THE INSIDE STORY OF SIX M.I.T. STUDENTS WHO TOOK VEGAS FOR MILLIONS

Compelling—if you’re into that sort of thing.

Thriller author Mezrich (Reaper, 1998, etc.) depicts a team of card-counting MIT students who live the Vegas high life for a while before getting caught and barred from all casinos everywhere.

Approached to join the MIT blackjack club, Kevin Lewis was hesitant: Aren’t they nerds who play cards in the library all night long? Still, Kevin is far enough along in his education to know that he’s not cut out for the typical life of an MIT alum, so he decides to check out the club, which he discovers is churning out teams of card counters. (The author suggests that the Techies developed a new system for card counting, but it seems more likely they simply expanded its possibilities.) After passing a series of tests, learning “basic strategy,” and such, Kevin is allowed to join the teams of counters spread throughout a casino so as to raise the chance that someone will find a sufficiently advantageous situation to play in. (Playing alone can take forever.) Soon he’s mastered all the dodges, and before he can say Ocean’s 11 he’s rolling in dough and dating an LA Rams cheerleader.

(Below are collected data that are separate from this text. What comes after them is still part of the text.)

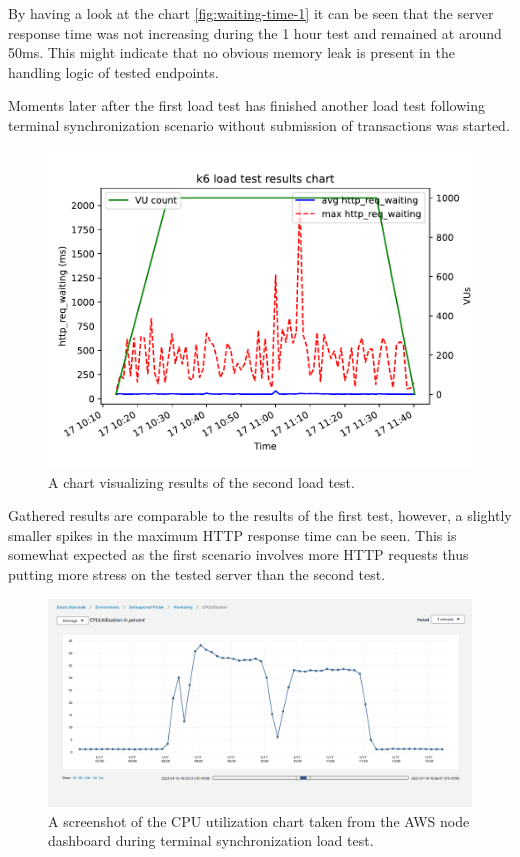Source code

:\documentclass[12pt, a4paper]{article}
\begin{document}
By having a look at the chart \ref{fig:waiting-time-1} it can be seen that the server response time was not increasing during the 1 hour test and remained at around 50ms.
This might indicate that no obvious memory leak is present in the handling logic of tested endpoints.

Moments later after the first load test has finished another load test following terminal synchronization scenario without submission of transactions was started.

\begin{figure}[!ht]
    \centering 
    \includegraphics[width=1\textwidth]{pdf/avg-waiting-time-2.pdf}
    \caption{A chart visualizing results of the second load test.}
    \label{fig:waiting-time-2}
\end{figure}

Gathered results are comparable to the results of the first test, however, a slightly smaller spikes in the maximum HTTP response time can be seen.
This is somewhat expected as the first scenario involves more HTTP requests thus putting more stress on the tested server than the second test.

\begin{figure}[!ht]
    \centering 
    \includegraphics[width=1\textwidth]{img/node-cpu-usage.png}
    \caption{A screenshot of the CPU utilization chart taken from the AWS node dashboard during terminal synchronization load test.}
    \label{fig:cpu-usage-1}
\end{figure}
\end{document}

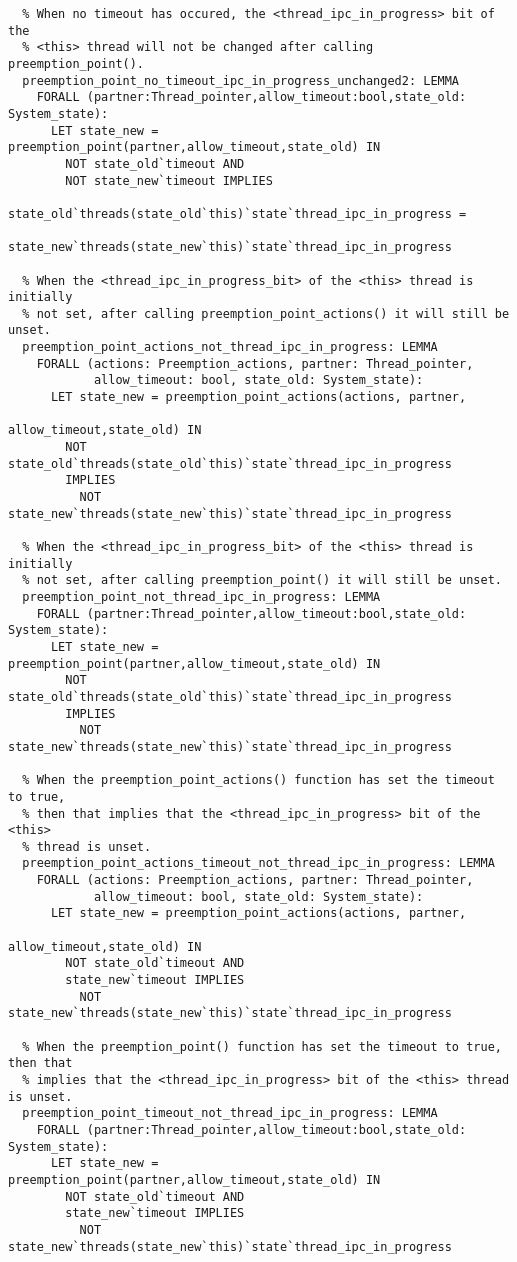 \begin{lstlisting}
  % When no timeout has occured, the <thread_ipc_in_progress> bit of the
  % <this> thread will not be changed after calling preemption_point().
  preemption_point_no_timeout_ipc_in_progress_unchanged2: LEMMA
    FORALL (partner:Thread_pointer,allow_timeout:bool,state_old: System_state):
      LET state_new = preemption_point(partner,allow_timeout,state_old) IN
        NOT state_old`timeout AND 
        NOT state_new`timeout IMPLIES
          state_old`threads(state_old`this)`state`thread_ipc_in_progress =
            state_new`threads(state_new`this)`state`thread_ipc_in_progress
  
  % When the <thread_ipc_in_progress_bit> of the <this> thread is initially 
  % not set, after calling preemption_point_actions() it will still be unset.
  preemption_point_actions_not_thread_ipc_in_progress: LEMMA
    FORALL (actions: Preemption_actions, partner: Thread_pointer,
            allow_timeout: bool, state_old: System_state):
      LET state_new = preemption_point_actions(actions, partner,
                                               allow_timeout,state_old) IN
        NOT state_old`threads(state_old`this)`state`thread_ipc_in_progress
        IMPLIES
          NOT state_new`threads(state_new`this)`state`thread_ipc_in_progress

  % When the <thread_ipc_in_progress_bit> of the <this> thread is initially
  % not set, after calling preemption_point() it will still be unset.
  preemption_point_not_thread_ipc_in_progress: LEMMA
    FORALL (partner:Thread_pointer,allow_timeout:bool,state_old: System_state):
      LET state_new = preemption_point(partner,allow_timeout,state_old) IN
        NOT state_old`threads(state_old`this)`state`thread_ipc_in_progress
        IMPLIES
          NOT state_new`threads(state_new`this)`state`thread_ipc_in_progress

  % When the preemption_point_actions() function has set the timeout to true, 
  % then that implies that the <thread_ipc_in_progress> bit of the <this> 
  % thread is unset.
  preemption_point_actions_timeout_not_thread_ipc_in_progress: LEMMA
    FORALL (actions: Preemption_actions, partner: Thread_pointer,
            allow_timeout: bool, state_old: System_state):
      LET state_new = preemption_point_actions(actions, partner,
                                               allow_timeout,state_old) IN
        NOT state_old`timeout AND 
        state_new`timeout IMPLIES 
          NOT state_new`threads(state_new`this)`state`thread_ipc_in_progress

  % When the preemption_point() function has set the timeout to true, then that
  % implies that the <thread_ipc_in_progress> bit of the <this> thread is unset.
  preemption_point_timeout_not_thread_ipc_in_progress: LEMMA
    FORALL (partner:Thread_pointer,allow_timeout:bool,state_old: System_state):
      LET state_new = preemption_point(partner,allow_timeout,state_old) IN
        NOT state_old`timeout AND 
        state_new`timeout IMPLIES 
          NOT state_new`threads(state_new`this)`state`thread_ipc_in_progress


\end{lstlisting}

The scam works for a time—it’s legal, actually, so where’s the fun?—but soon enough the casinos seem to be onto them. Faceless authority suddenly assumes the form of Vincent Cole, who may work for a private investigation service specializing in routing out counters. From there it’s mainly a question of how the counters got caught. Did one of their own turn them in, or was it facial recognition software developed at (you guessed it) MIT? Mezrich’s prose is generally colorless, and he unwisely attempts to punch it up with some over-dramatized scenes at the card tables and by using italics wherever he’s talking about a lot of money.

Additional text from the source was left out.